Segment Start: GIVEN RECORDS

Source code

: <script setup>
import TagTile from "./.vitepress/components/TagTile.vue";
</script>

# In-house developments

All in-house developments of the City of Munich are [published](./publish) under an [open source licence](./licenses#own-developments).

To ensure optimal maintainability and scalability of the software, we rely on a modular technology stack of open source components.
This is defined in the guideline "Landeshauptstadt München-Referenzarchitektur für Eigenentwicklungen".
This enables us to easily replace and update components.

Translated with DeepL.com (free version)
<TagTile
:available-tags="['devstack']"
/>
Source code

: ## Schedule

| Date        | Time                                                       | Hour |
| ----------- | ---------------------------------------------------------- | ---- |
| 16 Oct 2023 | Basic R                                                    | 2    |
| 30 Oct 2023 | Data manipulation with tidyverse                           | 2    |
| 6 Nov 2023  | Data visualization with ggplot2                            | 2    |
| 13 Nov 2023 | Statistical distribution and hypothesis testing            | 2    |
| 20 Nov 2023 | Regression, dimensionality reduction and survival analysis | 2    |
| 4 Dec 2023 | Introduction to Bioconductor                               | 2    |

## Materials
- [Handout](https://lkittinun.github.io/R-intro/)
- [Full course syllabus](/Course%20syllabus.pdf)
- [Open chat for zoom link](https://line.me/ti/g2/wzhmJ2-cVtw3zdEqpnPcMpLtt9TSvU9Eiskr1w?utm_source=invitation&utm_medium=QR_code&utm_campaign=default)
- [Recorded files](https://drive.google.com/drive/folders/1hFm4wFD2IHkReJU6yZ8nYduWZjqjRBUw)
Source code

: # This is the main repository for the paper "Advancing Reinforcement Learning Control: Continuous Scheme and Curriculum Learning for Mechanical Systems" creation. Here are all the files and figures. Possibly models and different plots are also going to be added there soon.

Segment End: GIVEN RECORDS
Segment Start: GIVEN RECORDS

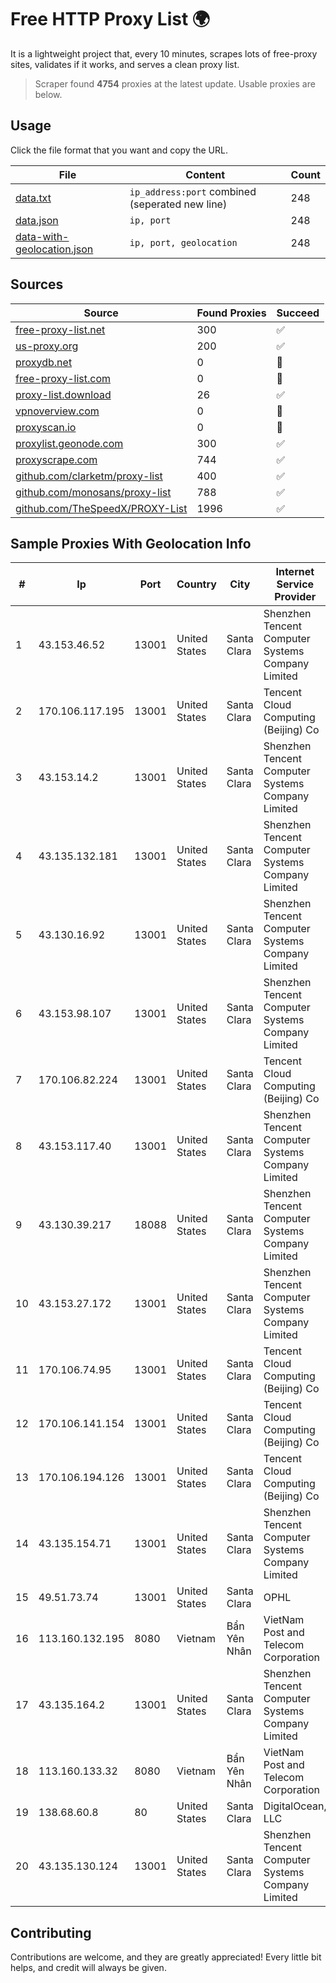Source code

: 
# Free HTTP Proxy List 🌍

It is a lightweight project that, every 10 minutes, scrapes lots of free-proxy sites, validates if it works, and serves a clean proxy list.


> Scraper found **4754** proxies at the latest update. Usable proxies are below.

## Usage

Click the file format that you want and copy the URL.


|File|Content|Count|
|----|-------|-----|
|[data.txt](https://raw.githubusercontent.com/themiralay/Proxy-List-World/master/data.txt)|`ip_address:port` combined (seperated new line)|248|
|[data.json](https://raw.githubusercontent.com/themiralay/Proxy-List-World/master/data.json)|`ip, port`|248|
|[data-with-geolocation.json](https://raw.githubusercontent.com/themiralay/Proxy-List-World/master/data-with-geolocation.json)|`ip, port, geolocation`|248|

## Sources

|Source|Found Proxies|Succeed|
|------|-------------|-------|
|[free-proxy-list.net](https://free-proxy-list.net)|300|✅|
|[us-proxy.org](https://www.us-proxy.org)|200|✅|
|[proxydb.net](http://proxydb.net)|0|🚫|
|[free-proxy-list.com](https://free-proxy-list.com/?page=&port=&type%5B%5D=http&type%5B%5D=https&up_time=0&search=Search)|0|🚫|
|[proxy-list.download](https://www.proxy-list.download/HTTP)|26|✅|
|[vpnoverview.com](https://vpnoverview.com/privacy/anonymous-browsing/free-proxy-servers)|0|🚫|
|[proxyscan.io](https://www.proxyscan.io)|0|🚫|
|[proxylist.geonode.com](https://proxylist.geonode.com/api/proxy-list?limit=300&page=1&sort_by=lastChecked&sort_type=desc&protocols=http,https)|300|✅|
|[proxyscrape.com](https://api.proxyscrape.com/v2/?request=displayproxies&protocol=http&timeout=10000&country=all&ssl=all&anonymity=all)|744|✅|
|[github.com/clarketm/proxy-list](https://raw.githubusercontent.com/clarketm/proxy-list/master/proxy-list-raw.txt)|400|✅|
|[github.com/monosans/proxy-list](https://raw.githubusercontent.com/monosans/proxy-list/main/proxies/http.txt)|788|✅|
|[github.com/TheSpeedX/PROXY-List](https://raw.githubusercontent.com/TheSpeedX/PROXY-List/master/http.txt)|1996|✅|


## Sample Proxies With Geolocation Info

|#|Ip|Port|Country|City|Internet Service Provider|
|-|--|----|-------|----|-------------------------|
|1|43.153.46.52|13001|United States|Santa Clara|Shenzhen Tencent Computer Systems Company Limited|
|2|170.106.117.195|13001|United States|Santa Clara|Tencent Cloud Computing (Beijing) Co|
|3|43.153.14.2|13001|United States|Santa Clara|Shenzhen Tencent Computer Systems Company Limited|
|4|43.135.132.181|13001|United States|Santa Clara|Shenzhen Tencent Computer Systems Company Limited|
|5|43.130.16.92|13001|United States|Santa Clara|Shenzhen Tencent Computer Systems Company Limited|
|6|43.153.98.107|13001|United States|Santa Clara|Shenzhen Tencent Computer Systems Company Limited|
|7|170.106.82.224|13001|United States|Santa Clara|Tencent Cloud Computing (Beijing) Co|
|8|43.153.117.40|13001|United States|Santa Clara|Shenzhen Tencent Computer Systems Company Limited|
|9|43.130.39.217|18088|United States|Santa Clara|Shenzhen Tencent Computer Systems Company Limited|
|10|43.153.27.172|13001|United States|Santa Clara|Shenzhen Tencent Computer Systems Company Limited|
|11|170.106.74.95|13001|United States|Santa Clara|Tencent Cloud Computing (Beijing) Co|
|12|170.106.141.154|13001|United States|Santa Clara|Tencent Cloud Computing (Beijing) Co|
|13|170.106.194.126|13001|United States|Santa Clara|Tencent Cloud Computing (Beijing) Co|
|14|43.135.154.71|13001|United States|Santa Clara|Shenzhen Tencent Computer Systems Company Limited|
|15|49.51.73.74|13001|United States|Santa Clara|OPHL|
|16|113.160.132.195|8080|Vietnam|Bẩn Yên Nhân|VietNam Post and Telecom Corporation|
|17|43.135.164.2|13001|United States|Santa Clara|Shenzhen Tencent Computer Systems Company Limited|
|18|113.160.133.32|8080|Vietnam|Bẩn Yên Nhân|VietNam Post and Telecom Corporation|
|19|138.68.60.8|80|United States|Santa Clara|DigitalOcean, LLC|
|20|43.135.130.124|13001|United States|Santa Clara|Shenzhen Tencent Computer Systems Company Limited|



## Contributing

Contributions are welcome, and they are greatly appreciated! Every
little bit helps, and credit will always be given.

Segment End: GIVEN RECORDS

DIRECTIONS
Return every line above that contains the word "developments".

SOLVED EXERCISE
# In-house developments
All in-house developments of the City of Munich are [published](./publish) under an [open source licence](./licenses#own-developments).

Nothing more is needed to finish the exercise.